Die Fahrt durch die Wüste, meist im Lastwagen oder im Toyota-Geländewagen, ist voll Tücken. Man braucht die richtigen Papiere – Algerien verlangt von den meisten afrikanischen Ländern gültige Visa, Libyen nicht. Man braucht einen Fahrer, der nicht bei der ersten Schwierigkeit die Passagiere zum Aussteigen auffordert und behauptet, das Ziel sei gleich hinter der nächsten Düne zu Fuß zu erreichen.
Es ist ein lukratives Geschäft. Nach einem Bericht des in Frankreich lehrenden Arabisten Ali Bensaad über den Menschenschmuggel von Niger nach Libyen nehmen die Transsahara-Händler bis über 2.000 Euro pro Passagier und quetschen dann 80 Menschen auf die mit Waren vollgepackte Ladefläche. „Kathedralen-Lastwagen, auf denen sich Menschen über Waren türmen“, nennt er die Fahrzeuge, deren Insassen dann bei jeder Polizeikontrolle Schmiergeld lassen müssen.
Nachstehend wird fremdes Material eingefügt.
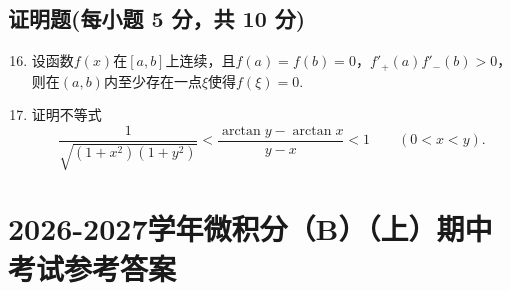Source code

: \documentclass[../main.tex]{subfiles}
\begin{document}
\section{证明题(每小题 5 分，共 10 分)}
\begin{enumerate}
    \setcounter{enumi}{15}
    \item 设函数$f(x)$在$[a,b]$上连续，且$f(a)=f(b)=0$，$f'_{+}(a)f'_{-}(b)>0$，则在$(a,b)$内至少存在一点$\xi$使得$f(\xi)=0$.
          \vspace{10em}

    \item 证明不等式
          \[
              \frac{1}{\sqrt{\left(1+x^{2}\right)\left(1+y^{2}\right)}}<\frac{\arctan y-\arctan x}{y-x}<1\qquad(0<x<y).
          \]
          \vspace{10em}
\end{enumerate}

\chapter{2026-2027学年微积分（B）（上）期中考试参考答案}
\end{document}

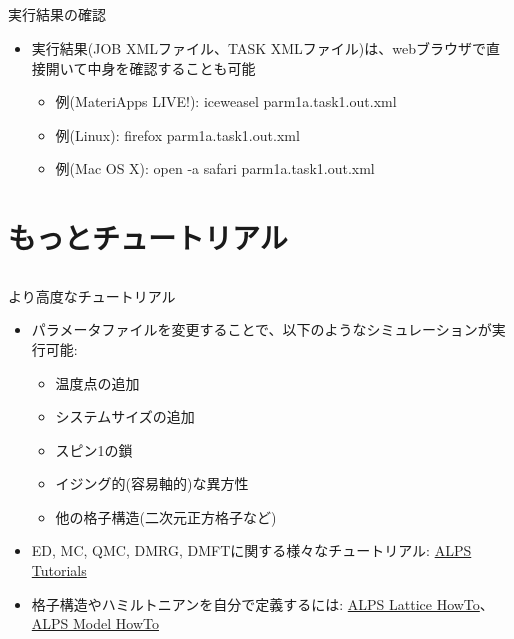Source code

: \subsection*{\redm\whitem\greenb}
\begin{frame}[t,fragile]{実行結果の確認}
  \begin{itemize}
    \item 実行結果(JOB XMLファイル、TASK XMLファイル)は、webブラウザで直接開いて中身を確認することも可能
      \begin{itemize}
      \item 例(MateriApps LIVE!): iceweasel parm1a.task1.out.xml
      \item 例(Linux): firefox parm1a.task1.out.xml
      \item 例(Mac OS X): open -a safari parm1a.task1.out.xml
      \end{itemize}
  \end{itemize}
\end{frame}

\section{もっとチュートリアル}

\subsection*{\redm\whiteb\greenb}
\begin{frame}[t,fragile]{より高度なチュートリアル}
  \begin{itemize}
  \item パラメータファイルを変更することで、以下のようなシミュレーションが実行可能:
    \begin{itemize}
    \item 温度点の追加
    \item システムサイズの追加
    \item スピン1の鎖
    \item イジング的(容易軸的)な異方性
    \item 他の格子構造(二次元正方格子など)
    \end{itemize}
  \item ED, MC, QMC, DMRG, DMFTに関する様々なチュートリアル: \href{http://alps.comp-phys.org/mediawiki/index.php/ALPS_2_Tutorials:Overview}{ALPS Tutorials}
  \item 格子構造やハミルトニアンを自分で定義するには: \href{http://alps.comp-phys.org/mediawiki/index.php/Tutorials:LatticeHOWTO}{ALPS Lattice HowTo}、\href{http://alps.comp-phys.org/mediawiki/index.php/Tutorials:ModelHOWTO}{ALPS Model HowTo}
  \end{itemize}
\end{frame}

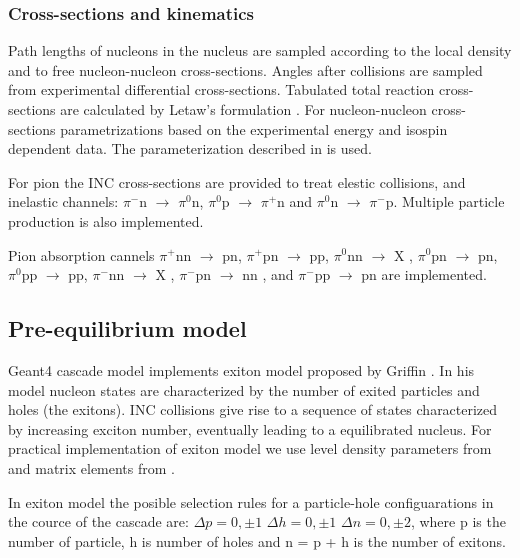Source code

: \documentclass[twocolumn,twoside,slac]{revtex4}
\begin{document}
\subsubsection{Cross-sections and kinematics}

Path lengths of nucleons in the nucleus are sampled according to the local density and to free nucleon-nucleon cross-sections.
Angles after collisions are sampled from experimental differential cross-sections.
Tabulated total reaction cross-sections are calculated by Letaw's formulation \cite{letaw83, letaw93, pearlstein89}.
For nucleon-nucleon cross-sections parametrizations based on the experimental energy and isospin dependent data. 
The parameterization described in \cite{barashenkov72} is used. 

For pion the INC cross-sections are provided to treat elestic collisions, and inelastic channels:
$\pi^{-}$n $\rightarrow$ $\pi^{0}$n, $\pi^{0}$p $\rightarrow$ $\pi^{+}$n and $\pi^{0}$n $\rightarrow$ $\pi^{-}$p.
Multiple particle production is also implemented.

Pion absorption cannels 
$\pi^{+}$nn $\rightarrow$ pn, $\pi^{+}$pn $\rightarrow$ pp, 
$\pi^{0}$nn $\rightarrow$ X , $\pi^{0}$pn $\rightarrow$ pn,      $\pi^{0}$pp $\rightarrow$ pp, 
$\pi^{-}$nn $\rightarrow$ X , $\pi^{-}$pn $\rightarrow$ nn , and $\pi^{-}$pp $\rightarrow$ pn are implemented.


\subsection{Pre-equilibrium model}

Geant4 cascade model implements exiton model proposed by Griffin \cite{griffin66}.
In his model nucleon states are characterized by the number of exited particles and holes (the exitons).
INC collisions give rise to a sequence of states characterized by increasing exciton number, eventually leading to a equilibrated nucleus.
For practical implementation of exiton model we use level density parameters from \cite{ribansky73} and  matrix elements from \cite{kalbach78}.

In exiton model the posible selection rules for a particle-hole configuarations in the cource of the cascade are:
$\Delta p = 0, \pm 1$  $\Delta h = 0, \pm 1$  $\Delta n = 0, \pm 2$,
where p is the number of particle, h is number of holes and n = p + h is the number of exitons. 
\end{document}
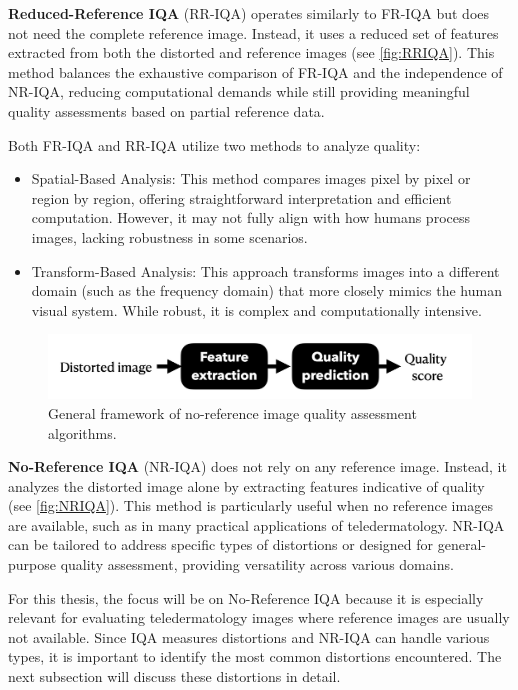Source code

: \noindent
\textbf{Reduced-Reference IQA} (RR-IQA) operates similarly to FR-IQA but does not need the complete reference image. Instead, it uses a reduced set of features extracted from both the distorted and reference images (see \autoref{fig:RRIQA}). This method balances the exhaustive comparison of FR-IQA and the independence of NR-IQA, reducing computational demands while still providing meaningful quality assessments based on partial reference data. \par
\vspace{\baselineskip}
\noindent
Both FR-IQA and RR-IQA utilize two methods to analyze quality:
\begin{itemize}
    \item Spatial-Based Analysis: This method compares images pixel by pixel or region by region, offering straightforward interpretation and efficient computation. However, it may not fully align with how humans process images, lacking robustness in some scenarios.
    \item Transform-Based Analysis: This approach transforms images into a different domain (such as the frequency domain) that more closely mimics the human visual system. While robust, it is complex and computationally intensive.
\end{itemize}
\vspace{\baselineskip}
\begin{figure}[ht]
    \centering
    \includegraphics[keepaspectratio,width=15cm]{img/NRIQA.jpg}
    \caption{General framework of no-reference image quality assessment algorithms.}
    \label{fig:NRIQA}
\end{figure}
\noindent
\textbf{No-Reference IQA} (NR-IQA) does not rely on any reference image. Instead, it analyzes the distorted image alone by extracting features indicative of quality (see \autoref{fig:NRIQA}). This method is particularly useful when no reference images are available, such as in many practical applications of teledermatology. NR-IQA can be tailored to address specific types of distortions or designed for general-purpose quality assessment, providing versatility across various domains. \par
\vspace{\baselineskip}
\noindent
For this thesis, the focus will be on No-Reference IQA because it is especially relevant for evaluating teledermatology images where reference images are usually not available. Since IQA measures distortions and NR-IQA can handle various types, it is important to identify the most common distortions encountered. The next subsection will discuss these distortions in detail. \par


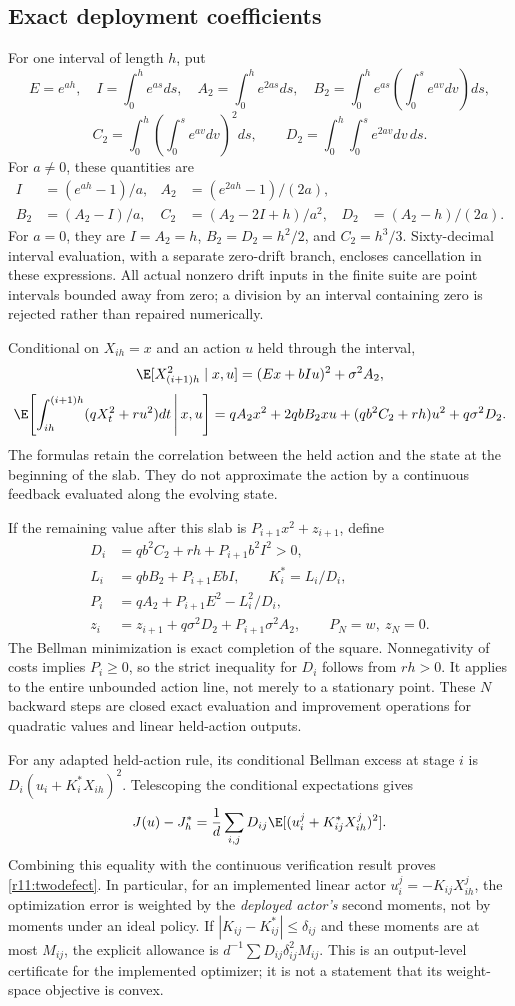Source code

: \subsection{Exact deployment coefficients}
For one interval of length $h$, put
\[
 E=e^{ah},\quad I=\int_0^h e^{as}ds,\quad A_2=\int_0^h e^{2as}ds,
 \quad B_2=\int_0^h e^{as}\!\left(\int_0^s e^{av}dv\right)ds,
\]
\[
 C_2=\int_0^h\left(\int_0^s e^{av}dv\right)^2ds,\qquad
 D_2=\int_0^h\int_0^s e^{2av}dv\,ds.
\]
For $a\ne0$, these quantities are
\begin{align*}
 I&=(e^{ah}-1)/a,& A_2&=(e^{2ah}-1)/(2a),\\
 B_2&=(A_2-I)/a,& C_2&=(A_2-2I+h)/a^2,&D_2&=(A_2-h)/(2a).
\end{align*}
For $a=0$, they are $I=A_2=h$, $B_2=D_2=h^2/2$, and $C_2=h^3/3$. Sixty-decimal interval evaluation, with a separate zero-drift branch, encloses cancellation in these expressions. All actual nonzero drift inputs in the finite suite are point intervals bounded away from zero; a division by an interval containing zero is rejected rather than repaired numerically.

Conditional on $X_{ih}=x$ and an action $u$ held through the interval,
\[
 \E[X_{(i+1)h}^2\mid x,u]=(Ex+bIu)^2+\sigma^2A_2,
\]
\[
 \E\!\left[\int_{ih}^{(i+1)h}(qX_t^2+ru^2)dt\,\middle|\,x,u\right]
 =qA_2x^2+2qbB_2xu+(qb^2C_2+rh)u^2+q\sigma^2D_2.
\]
The formulas retain the correlation between the held action and the state at the beginning of the slab. They do not approximate the action by a continuous feedback evaluated along the evolving state.

If the remaining value after this slab is $P_{i+1}x^2+z_{i+1}$, define
\begin{align*}
 D_i&=qb^2C_2+rh+P_{i+1}b^2I^2>0,\\
 L_i&=qbB_2+P_{i+1}EbI,\qquad K_i^*=L_i/D_i,\\
 P_i&=qA_2+P_{i+1}E^2-L_i^2/D_i,\\
 z_i&=z_{i+1}+q\sigma^2D_2+P_{i+1}\sigma^2A_2,
 \qquad P_N=w,\ z_N=0.
\end{align*}
The Bellman minimization is exact completion of the square. Nonnegativity of costs implies $P_i\geq0$, so the strict inequality for $D_i$ follows from $rh>0$. It applies to the entire unbounded action line, not merely to a stationary point. These $N$ backward steps are closed exact evaluation and improvement operations for quadratic values and linear held-action outputs.

For any adapted held-action rule, its conditional Bellman excess at stage $i$ is $D_i(u_i+K_i^*X_{ih})^2$. Telescoping the conditional expectations gives
\[
 J(u)-J_h^*=\frac1d\sum_{i,j}D_{ij}\E[(u_i^j+K_{ij}^*X^j_{ih})^2].
\]
Combining this equality with the continuous verification result proves \eqref{r11:twodefect}. In particular, for an implemented linear actor $u_i^j=-K_{ij}X^j_{ih}$, the optimization error is weighted by the \emph{deployed actor's} second moments, not by moments under an ideal policy. If $|K_{ij}-K_{ij}^*|\leq\delta_{ij}$ and these moments are at most $M_{ij}$, the explicit allowance is $d^{-1}\sum D_{ij}\delta_{ij}^2M_{ij}$. This is an output-level certificate for the implemented optimizer; it is not a statement that its weight-space objective is convex.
Wer nicht zahlen kann, hat Pech. Erst letzte Woche klagte Ghanas Botschaft in Libyen, in der ersten Jahreshälfte 2003 seien 200 Ghanaer in der libyschen Wüste verdurstet. Im Mai 2001 fanden Reisende in der libyschen Wüste einen Lastwagen aus Niger, der sich drei Monate zuvor verirrt hatte. Inhalt: 140 Leichen. Algerien verhaftet regelmäßig Migranten in seiner Wüstenmetropole Tamanrasset und setzt sie 600 Kilometer südlich an der Grenze zu Mali wieder aus.
Wer die Wüste durchquert, ist noch nicht am Ziel. Die Städte der nordafrikanischen Transitländer Marokko, Algerien, Tunesien und Libyen sind voll mit Schwarzafrikanern. In Marokko halten sich zahlreiche Migranten in den Wäldern rings um die spanischen Exklaven Ceuta und Melilla auf und hoffen darauf, irgendwann durch den Zaun zu schlüpfen. Beim Warten auf die Weiterreise nehmen viele jeden Job an, bis hin zu Prostitution und Drogenhandel. Der Rassismus der Maghrebiner gegenüber Schwarzafrikanern ist groß. Im Herbst 2000 gab es in Libyen Pogrome gegen Schwarzafrikaner, denen mehrere hundert Menschen zum Opfer fielen.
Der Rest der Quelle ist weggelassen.